Né può dirsi che i giudici d'appello non abbiano esaminato la dedotta violazione dell'art. 2087 c.c.: in realtà la sentenza impugnata ha descritto analiticamente la situazione all'interno dell'azienda, evidenziando che gli episodi narrati dal ricorrente o non avevano trovato riscontro o erano addebitabili ad una situazione breve e transeunte e non addebitabile alla società nel suo complesso perché collegata allo stato psichico del presidente del consiglio di amministrazione, che poco dopo era stato interdetto.

In alte parole, posto che per costante giurisprudenza incombe sul lavoratore danneggiato l'onere di provare la nocività dell'ambiente di lavoro, il danno patito e il nesso causale fra tali due elementi (cfr., per tutte e da ultimo, Cass. n. 2209/16), una volta esclusa a monte la nocività dell'ambiente lavorativo viene per ciò solo automaticamente esclusa ogni pretesa violazione dell'art. 2087 c.c.
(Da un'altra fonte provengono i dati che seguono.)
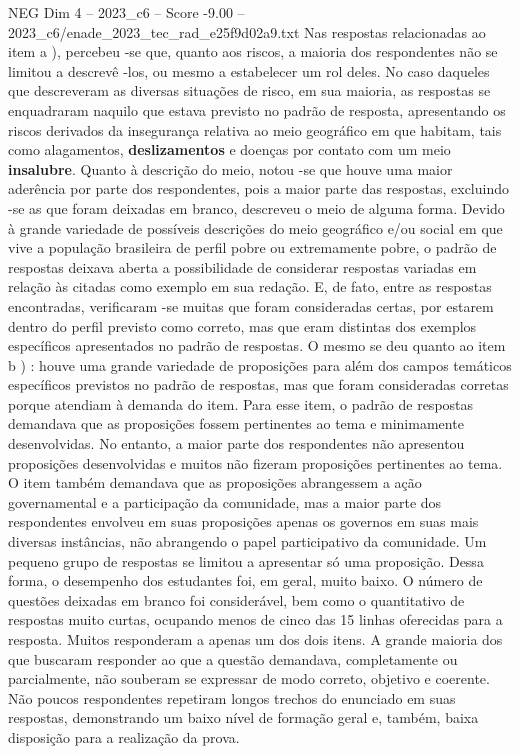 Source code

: \begin{textsample}{NEG Dim 4 – 2023\_c6 – Score -9.00 – 2023\_c6/enade\_2023\_tec\_rad\_e25f9d02a9.txt}
Nas respostas relacionadas ao item a ), percebeu -se que, quanto aos riscos, a maioria dos respondentes não se limitou a descrevê -los, ou mesmo a estabelecer um rol deles.
No caso daqueles que descreveram as diversas situações de risco, em sua maioria, as respostas se enquadraram naquilo que estava previsto no padrão de resposta, apresentando os riscos derivados da insegurança relativa ao meio geográfico em que habitam, tais como alagamentos, \textbf{deslizamentos} e doenças por contato com um meio \textbf{insalubre}.
Quanto à descrição do meio, notou -se que houve uma maior aderência por parte dos respondentes, pois a maior parte das respostas, excluindo -se as que foram deixadas em branco, descreveu o meio de alguma forma.
Devido à grande variedade de possíveis descrições do meio geográfico e/ou social em que vive a população brasileira de perfil pobre ou extremamente pobre, o padrão de respostas deixava aberta a possibilidade de considerar respostas variadas em relação às citadas como exemplo em sua redação.
E, de fato, entre as respostas encontradas, verificaram -se muitas que foram consideradas certas, por estarem dentro do perfil previsto como correto, mas que eram distintas dos exemplos específicos apresentados no padrão de respostas.
O mesmo se deu quanto ao item b ) : houve uma grande variedade de proposições para além dos campos temáticos específicos previstos no padrão de respostas, mas que foram consideradas corretas porque atendiam à demanda do item.
Para esse item, o padrão de respostas demandava que as proposições fossem pertinentes ao tema e minimamente desenvolvidas.
No entanto, a maior parte dos respondentes não apresentou proposições desenvolvidas e muitos não fizeram proposições pertinentes ao tema.
O item também demandava que as proposições abrangessem a ação governamental e a participação da comunidade, mas a maior parte dos respondentes envolveu em suas proposições apenas os governos em suas mais diversas instâncias, não abrangendo o papel participativo da comunidade.
Um pequeno grupo de respostas se limitou a apresentar só uma proposição.
Dessa forma, o desempenho dos estudantes foi, em geral, muito baixo.
O número de questões deixadas em branco foi considerável, bem como o quantitativo de respostas muito curtas, ocupando menos de cinco das 15 linhas oferecidas para a resposta.
Muitos responderam a apenas um dos dois itens.
A grande maioria dos que buscaram responder ao que a questão demandava, completamente ou parcialmente, não souberam se expressar de modo correto, objetivo e coerente.
Não poucos respondentes repetiram longos trechos do enunciado em suas respostas, demonstrando um baixo nível de formação geral e, também, baixa disposição para a realização da prova.

\end{textsample}
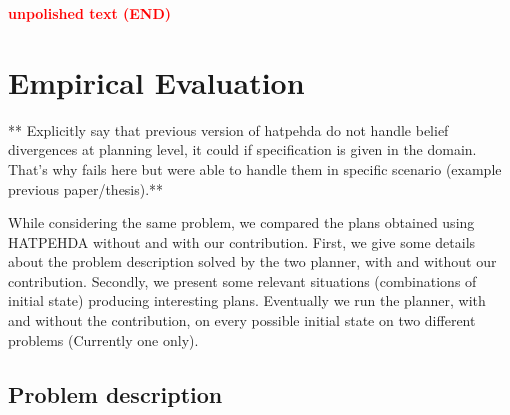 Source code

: \documentclass[letterpaper]{article} %
\begin{document}







\textcolor{red}{\textbf{unpolished text (END)}}

\section{Empirical Evaluation}

** Explicitly say that previous version of hatpehda do not handle belief divergences at planning level, it could if specification is given in the domain. That's why fails here but were able to handle them in specific scenario (example previous paper/thesis).**

While considering the same problem, we compared the plans obtained using HATPEHDA without and with our contribution. First, we give some details about the problem description solved by the two planner, with and without our contribution. Secondly, we present some relevant situations (combinations of initial state) producing interesting plans. Eventually we run the planner, with and without the contribution, on every possible initial state on two different problems (Currently one only).  

\subsection{Problem description}
\end{document}

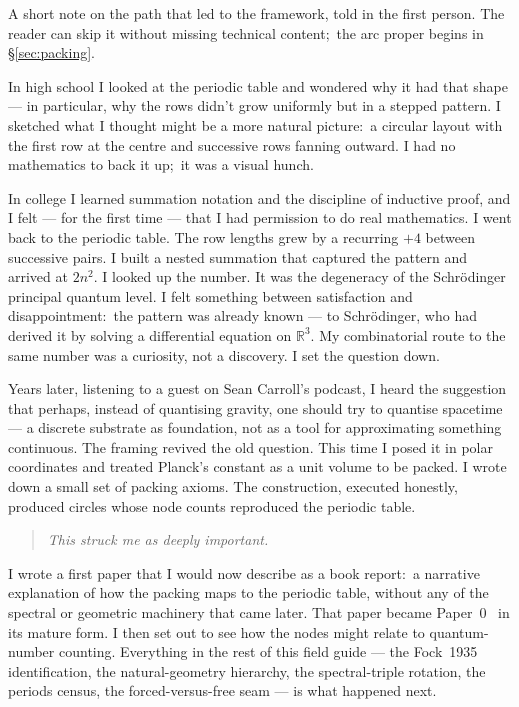 \documentclass[11pt,a4paper]{article}
\newcommand{\R}{\mathbb{R}}
\begin{document}
A short note on the path that led to the framework, told in the first
person.  The reader can skip it without missing technical content;\ the
arc proper begins in \S\ref{sec:packing}.

In high school I looked at the periodic table and wondered why it had
that shape --- in particular, why the rows didn't grow uniformly but
in a stepped pattern.  I sketched what I thought might be a more
natural picture:\ a circular layout with the first row at the centre
and successive rows fanning outward.  I had no mathematics to back it
up;\ it was a visual hunch.

In college I learned summation notation and the discipline of
inductive proof, and I felt --- for the first time --- that I had
permission to do real mathematics.  I went back to the periodic
table.  The row lengths grew by a recurring $+4$ between successive
pairs.  I built a nested summation that captured the pattern and
arrived at $2n^2$.  I looked up the number.  It was the degeneracy of
the Schr\"odinger principal quantum level.  I felt something between
satisfaction and disappointment:\ the pattern was already known ---
to Schr\"odinger, who had derived it by solving a differential
equation on $\R^3$.  My combinatorial route to the same number was a
curiosity, not a discovery.  I set the question down.

Years later, listening to a guest on Sean Carroll's podcast, I heard
the suggestion that perhaps, instead of quantising gravity, one
should try to quantise spacetime --- a discrete substrate as
foundation, not as a tool for approximating something continuous.
The framing revived the old question.  This time I posed it in polar
coordinates and treated Planck's constant as a unit volume to be
packed.  I wrote down a small set of packing axioms.  The
construction, executed honestly, produced circles whose node counts
reproduced the periodic table.

\begin{quote}
\itshape
This struck me as deeply important.
\end{quote}

I wrote a first paper that I would now describe as a book report:\ a
narrative explanation of how the packing maps to the periodic table,
without any of the spectral or geometric machinery that came later.
That paper became Paper~0~\cite{loutey_paper0} in its mature form.  I
then set out to see how the nodes might relate to quantum-number
counting.  Everything in the rest of this field guide --- the
Fock~1935 identification, the natural-geometry hierarchy, the
spectral-triple rotation, the periods census, the
forced-versus-free seam --- is what happened next.
\end{document}
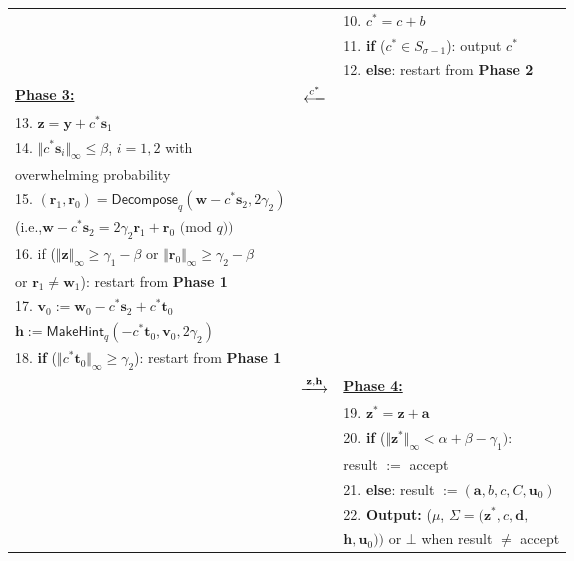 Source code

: \documentclass[conference]{IEEEtran}
\begin{document}
\begin{figure*}[pt]
\begin{tabular}{|  l c l | }
			&&10. $c^*=c+b$\\
			&&11. \textbf{if} ($c^* \in S_{\sigma-1}$):  output $c^*$ \\
			&&12. \textbf{else}: restart from \textbf{Phase 2}\\
			\hline
			\textbf{\underline{Phase 3:}}&$\xlongleftarrow{c^*}$&\\
			
			13. $\mathbf{z}=\mathbf{y}+c^*\mathbf{s}_1$&&\\
			14. $\Vert c^*\mathbf{s}_i \Vert_\infty \leq \beta$, $i=1,2$ with &&\\
			\hspace{0.5cm} overwhelming probability&&\\
			15. $(\mathbf{r}_1,\mathbf{r}_0)=\textsf{Decompose}_q(\mathbf{w}-c^*\mathbf{s}_2, 2\gamma_2)$&&\\
			\hspace{0.5cm}	(i.e.,$ \mathbf{w}-c^*\mathbf{s}_2=2\gamma_2\mathbf{r}_1+\mathbf{r}_0 \text{ (mod } q))$&&\\
			
			
			16.  if ($\Vert\mathbf{z} \Vert_{\infty} \geq \gamma_1-\beta$ or $\Vert\mathbf{r}_0 \Vert_{\infty} \geq \gamma_2-\beta$&&  \\
			\hspace{0.5cm} or $\mathbf{r}_1\neq \mathbf{w}_1 $):  restart from \textbf{Phase 1}&&  \\
			17.	 $\mathbf{v}_0:=\mathbf{w}_0-c^*\mathbf{s}_2+c^*\mathbf{t}_0$&&  \\	 
			\hspace{0.4cm} $\mathbf{h}:=\textsf{MakeHint}_q(-c^*\mathbf{t}_0,\mathbf{v}_0, 2\gamma_2)$&&  \\	
			18.	 \textbf{if} ($\Vert c^*\mathbf{t}_0 \Vert_{\infty} \geq  \gamma_2$): restart from \textbf{Phase 1}&&  \\
			\hline
			&$\xlongrightarrow{\mathbf{z}, \mathbf{h}} $&\textbf{\underline{Phase 4:}}\\
			&& 19. $\mathbf{z}^*=\mathbf{z}+\mathbf{a}$\\
			&&20. \textbf{if} ($\Vert\mathbf{z}^* \Vert_{\infty} < \alpha+\beta-\gamma_1):$  \\
			&&\hspace{1cm}  \textsf{result} $:= $ \textsf{accept}\\
			
			&& 21. \textbf{else}:  \textsf{result} $:= (\mathbf{a}, b, c, C, \mathbf{u}_0)$\\
			&&22. \textbf{Output:} ($\mu$, $ \Sigma=(\mathbf{z}^*, c, \mathbf{d},$\\
			&&\hspace{0.5cm}  $ \mathbf{h}, \mathbf{u}_0))$ or $\bot$ when \textsf{result }$\neq$ \textsf{accept}\\
			

\end{tabular}
\end{figure*}
\end{document}
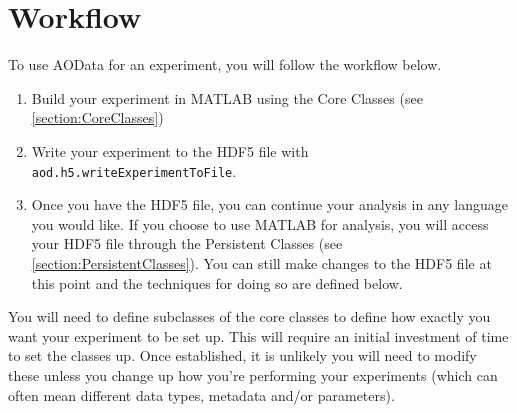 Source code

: \documentclass[10pt]{exam}
\newcommand\myurl[1]{\textcolor{blue}{\underline{#1}}}
\newcommand\aodfcn[1]{\textcolor{darkteal}{\texttt{#1}}}
\begin{document}
\section{Workflow}
	\label{section:Workflow}
	\noindent To use AOData for an experiment, you will follow the workflow below. 
	\begin{enumerate}
		\item Build your experiment in MATLAB using the Core Classes (see \myurl{\ref{section:CoreClasses}})
		\item Write your experiment to the HDF5 file with \aodfcn{aod.h5.writeExperimentToFile}.
		\item Once you have the HDF5 file, you can continue your analysis in any language you would like. If you choose to use MATLAB for analysis, you will access your HDF5 file through the Persistent Classes (see \myurl{\ref{section:PersistentClasses}}). You can still make changes to the HDF5 file at this point and the techniques for doing so are defined below.
	\end{enumerate}
	\noindent You will need to define subclasses of the core classes to define how exactly you want your experiment to be set up. This will require an initial investment of time to set the classes up. Once established, it is unlikely you will need to modify these unless you change up how you're performing your experiments (which can often mean different data types, metadata and/or parameters). 
\end{document}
2.3. Il terzo mezzo è infondato.

Dalla sentenza impugnata emerge che la S. S.r.l. si costituì tardivamente in giudizio il 18.10.06 (come si è già detto), sicché l'iniziale dichiarazione di contumacia doveva intendersi revocata. In presenza, dunque, di entrambe le parti si è svolta quasi tutta l'istruzione di causa, ad eccezione della CTU medicolegale.

Né incide in alcun modo la successiva dichiarazione di contumacia emessa dal Tribunale il 26.10.10 dopo che il processo, interrotto a seguito della morte del procuratore della società, era stato poi riassunto dall'attore senza che la convenuta rinnovasse il proprio atto di costituzione: in tal caso, infatti, si applica l'insegnamento di Cass. n. 26372/14 secondo cui, in caso di riassunzione del processo interrotto, la parte già costituita che non rinnovi il proprio atto di costituzione, pur dovendo essere dichiarata contumace, conserva il diritto alla liquidazione delle spese fino al momento dell'interruzione.

3.1. In conclusione, il ricorso è da rigettarsi.

Le spese del giudizio di legittimità, liquidate come da dispositivo, seguono la soccombenza.

 

P.Q.M.

 

Rigetta il ricorso e condanna parte ricorrente a pagare le spese del giudizio di legittimità, liquidate in euro 5.200,00 di cui euro 200,00 per esborsi ed euro 5.000,00 per compensi professionali, oltre al 15% di spese generali e agli accessori di legge.

Ai sensi dell'art. 13 co. 1 quater d.P.R. n. 115/2002, come modificato dall'art. 1 co. 17 legge 24.12.2012 n. 228, dà atto della sussistenza dei presupposti per il versamento, da parte del ricorrente, dell'ulteriore importo a titolo di contributo unificato pari a quello dovuto per il ricorso, a norma del co. 1 bis dello stesso articolo 13.